The mechanism is unclear. I think it is reasonable to repeat his imaging and to arrange sensory evoked responses.” 50
[88] Doctor Frayne’s final report was dated 17 November and was prepared at the request of the Accident Compensation & Conciliation Service after she had examined Mr Willmot earlier that day. Doctor Frayne did note in that report that “The power in his right leg is improved.” She also noted that “On reviewed he ceased using a wheelchair and was walking with crutches. There was more ankle movement when walking.” 51
[89] However, she also stated:
“He had a further MRI scan of the cervical, thoracic and lumbar spine which was showed no compression or other fracture. No epidural haematoma was identified and the cord appeared normal throughout. There was no evidence of any abnormal vasculature in the epidural space or around the cord. Sensory evoked potentials from the lower limbs was also normal.” 52
[90] She continued:
“There is no imaging for electrophysiological for his leg weakness. There has been some inconsistencies in examination. There is certainly no medically or surgically treatable course.” 53
[91] She also made the following statement in her report which Mr Willmot has repeatedly made reference to in his submissions:
“It is my impression that there is likely a conversion disorder.” 54
[92] Mr Willmot submits that after BSL obtained this report it was incumbent on it to explore the possibility that he was suffering from conversion disorder. A number of points can be highlighted in response. Firstly, Doctor Frayne did not have the opportunity to view the surveillance footage of Mr Willmot, and to contrast how he presented in that footage with the way in which he presented when she examined him in her rooms. As the evidence of Associate Professor Brazenor suggests her observations may well have been different if she had that opportunity.

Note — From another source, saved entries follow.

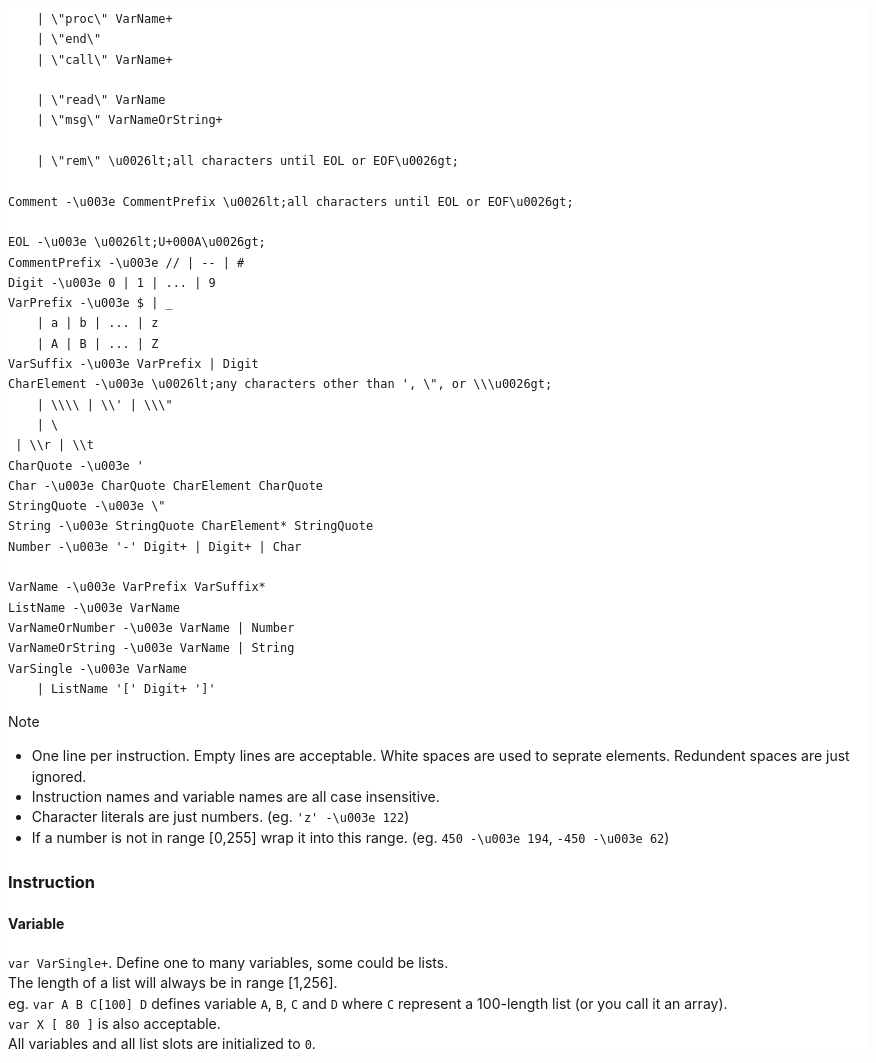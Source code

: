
 ```txt
    | \"proc\" VarName+
    | \"end\"
    | \"call\" VarName+

    | \"read\" VarName
    | \"msg\" VarNameOrString+

    | \"rem\" \u0026lt;all characters until EOL or EOF\u0026gt;

Comment -\u003e CommentPrefix \u0026lt;all characters until EOL or EOF\u0026gt;

EOL -\u003e \u0026lt;U+000A\u0026gt;
CommentPrefix -\u003e // | -- | #
Digit -\u003e 0 | 1 | ... | 9
VarPrefix -\u003e $ | _
    | a | b | ... | z
    | A | B | ... | Z
VarSuffix -\u003e VarPrefix | Digit
CharElement -\u003e \u0026lt;any characters other than ', \", or \\\u0026gt;
    | \\\\ | \\' | \\\"
    | \
 | \\r | \\t
CharQuote -\u003e '
Char -\u003e CharQuote CharElement CharQuote
StringQuote -\u003e \"
String -\u003e StringQuote CharElement* StringQuote
Number -\u003e '-' Digit+ | Digit+ | Char

VarName -\u003e VarPrefix VarSuffix*
ListName -\u003e VarName
VarNameOrNumber -\u003e VarName | Number
VarNameOrString -\u003e VarName | String
VarSingle -\u003e VarName
    | ListName '[' Digit+ ']'
```

Note

+ One line per instruction. Empty lines are acceptable. White spaces are used to seprate elements. Redundent spaces are just ignored.
+ Instruction names and variable names are all case insensitive.
+ Character literals are just numbers. (eg. `'z' -\u003e 122`)
+ If a number is not in range [0,255] wrap it into this range. (eg. `450 -\u003e 194`, `-450 -\u003e 62`)

### Instruction
#### Variable
`var VarSingle+`. Define one to many variables, some could be lists.  
The length of a list will always be in range [1,256].  
eg. `var A B C[100] D` defines variable `A`, `B`, `C` and `D` where `C` represent a 100-length list (or you call it an array).  
`var X [ 80 ]` is also acceptable.  
All variables and all list slots are initialized to `0`.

[93] Secondly, Doctor Frayne’s reference in her report to conversion disorder falls well short of what might be described as a diagnosis. She simply refers instead to her “impression” that “there is likely a conversion disorder.” The uncontested evidence of Associate Professor Brazenor provided during the course of his examination in chief in fact indicates that a diagnosis of conversion disorder can only be made when based on the combined opinions of both a neurologist and a psychiatrist. I am not satisfied that the reference to conversion disorder in the report from Doctor Frayne created an obligation on BSL to do anything further. It had already obtained an expert medical opinion. In the absence of clear evidence of another diagnosis it cannot be expected to chase every rabbit down every burrow. If Mr Willmot was suggesting that another diagnosis was possible to explain his condition it was up to him to provide evidence of that diagnosis. He was provided with adequate opportunities by BSL to do so, and Doctor Frayne’s final examination of him was carried out more than a month before he was notified of the decision to terminate his employment. However, he did not do so. In addition, as indicated already Doctor Frayne did not provide a witness statement in these proceedings, and was not called as a witness. I am satisfied that the Commission is entitled to conclude in response that Doctor Frayne was not called because her evidence would not have assisted Mr Willmot.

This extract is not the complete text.